Thursday, April 15, 2010

Stellar Results at Focus Fusion Trials











This article provides much more detail on the ongoing work with the focus fusion device.  It is technical but also easily understood if you have seen the picture show.  I have posted all that.   So far it is clearly exceeding expectations and that must mean that so far effects not incorporated in theoretical work are affecting the process positively.

Sometimes a design just feels right and this one smells a bit like that.  It is presently behaving that way.

Time frames seem to be narrowing down.  If it continues to go so well, we could have real answers toward the end of the year.  Of course a glitch can change that overnight.

The project certainly deserves financial backing and I can appreciate the frustration expressed over the application of the sophisticated investor rule.  Yet that rule was never meant to prevent a knowledgeable investor making an investment.  It was meant to prevent loosey - goosey selling tactics.    Regardless of the declarations put together by lawyers, it depends on the investor making the declaration that he is a sophisticated investor and is quite prepared to lose all the money.  And quite bluntly, anyone following this today is technically sophisticated and well equipped to understand the proposition.     

As I have posted before this design configuration is ideal for mobile systems and that makes it important.          


April 13, 2010


Eric Lerner’s Lawrenceville Plasma Physics (LLP) is developing a dense plasma focus fusion reactor, to use proton-boron (pB11) fuel.
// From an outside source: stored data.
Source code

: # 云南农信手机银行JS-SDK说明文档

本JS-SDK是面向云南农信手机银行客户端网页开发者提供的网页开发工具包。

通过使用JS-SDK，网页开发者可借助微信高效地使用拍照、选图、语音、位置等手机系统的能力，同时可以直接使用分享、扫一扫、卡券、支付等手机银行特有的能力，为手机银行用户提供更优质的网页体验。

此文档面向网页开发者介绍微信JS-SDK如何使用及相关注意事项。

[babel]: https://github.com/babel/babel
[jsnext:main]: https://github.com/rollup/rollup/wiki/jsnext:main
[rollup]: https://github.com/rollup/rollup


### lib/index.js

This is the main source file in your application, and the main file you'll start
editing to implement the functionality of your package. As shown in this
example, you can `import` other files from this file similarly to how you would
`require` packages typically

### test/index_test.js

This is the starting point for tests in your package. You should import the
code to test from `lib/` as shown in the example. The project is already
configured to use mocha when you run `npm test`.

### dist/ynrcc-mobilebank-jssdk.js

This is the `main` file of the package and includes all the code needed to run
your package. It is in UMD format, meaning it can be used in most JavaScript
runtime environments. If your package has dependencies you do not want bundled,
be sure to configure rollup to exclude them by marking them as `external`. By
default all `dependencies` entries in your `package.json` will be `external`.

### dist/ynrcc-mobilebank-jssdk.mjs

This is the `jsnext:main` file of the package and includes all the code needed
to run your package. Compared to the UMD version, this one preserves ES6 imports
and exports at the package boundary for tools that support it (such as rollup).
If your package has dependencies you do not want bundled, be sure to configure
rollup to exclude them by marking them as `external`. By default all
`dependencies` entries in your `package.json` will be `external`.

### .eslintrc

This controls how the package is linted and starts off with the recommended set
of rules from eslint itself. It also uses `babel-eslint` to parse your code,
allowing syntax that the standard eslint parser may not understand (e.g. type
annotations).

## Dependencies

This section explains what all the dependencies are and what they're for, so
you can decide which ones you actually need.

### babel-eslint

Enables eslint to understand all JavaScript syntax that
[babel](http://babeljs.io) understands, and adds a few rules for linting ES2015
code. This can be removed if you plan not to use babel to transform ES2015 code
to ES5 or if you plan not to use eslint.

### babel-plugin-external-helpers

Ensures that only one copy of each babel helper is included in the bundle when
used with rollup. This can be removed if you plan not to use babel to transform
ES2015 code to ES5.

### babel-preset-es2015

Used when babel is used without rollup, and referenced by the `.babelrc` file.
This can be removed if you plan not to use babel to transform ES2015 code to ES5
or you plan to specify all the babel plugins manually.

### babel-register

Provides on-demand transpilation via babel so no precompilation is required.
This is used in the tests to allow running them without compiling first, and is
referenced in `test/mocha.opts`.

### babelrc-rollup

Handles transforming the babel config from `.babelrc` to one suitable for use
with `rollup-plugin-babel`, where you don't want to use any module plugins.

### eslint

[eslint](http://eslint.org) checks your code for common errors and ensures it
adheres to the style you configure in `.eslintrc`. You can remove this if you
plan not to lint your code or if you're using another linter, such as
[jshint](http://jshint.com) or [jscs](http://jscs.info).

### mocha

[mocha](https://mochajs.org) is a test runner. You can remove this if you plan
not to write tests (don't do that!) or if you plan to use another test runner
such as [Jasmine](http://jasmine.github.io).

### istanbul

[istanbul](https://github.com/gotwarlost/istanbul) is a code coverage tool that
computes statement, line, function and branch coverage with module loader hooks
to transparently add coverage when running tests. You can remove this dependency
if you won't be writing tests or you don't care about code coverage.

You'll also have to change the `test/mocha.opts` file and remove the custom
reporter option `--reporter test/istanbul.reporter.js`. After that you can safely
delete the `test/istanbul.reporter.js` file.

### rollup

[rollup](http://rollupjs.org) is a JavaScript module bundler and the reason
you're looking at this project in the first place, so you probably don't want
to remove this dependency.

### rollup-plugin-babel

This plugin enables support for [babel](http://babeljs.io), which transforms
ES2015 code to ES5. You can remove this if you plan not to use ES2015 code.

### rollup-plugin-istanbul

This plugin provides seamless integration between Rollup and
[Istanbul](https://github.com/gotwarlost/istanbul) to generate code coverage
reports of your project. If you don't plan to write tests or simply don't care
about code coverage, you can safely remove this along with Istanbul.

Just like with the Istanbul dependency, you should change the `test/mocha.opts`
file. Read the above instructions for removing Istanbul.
Lerner’s work was initially funded by NASA’s Jet Propulsion Laboratory and is now investor-funded.  The project is aiming to produce an extremely economical, compact, environmentally safe and essentially inexhaustible source of energy.  The projections can get to 10% of the current cost for electrical power production.

Earlier in the experimental program Lerner’s team had already achieved major experimental milestones, including the achievement of plasma confinement at energies equivalent to two billion degrees, high enough to fuse hydrogen and boron.  They are carrying out new experiments with their “Focus-Fusion-1” (FF1) experimental device in Middlesex, NJ.

The current story begins in December 2008 as Lerner and his new team initiated its planned two-year experiment after receiving $1.2 million from private investors and The Abell Foundation.  Two plasma physicists joined Lerner on the experimental team, Dr. XinPei Lu for a period and Dr. Krupakar Murali Subramanian.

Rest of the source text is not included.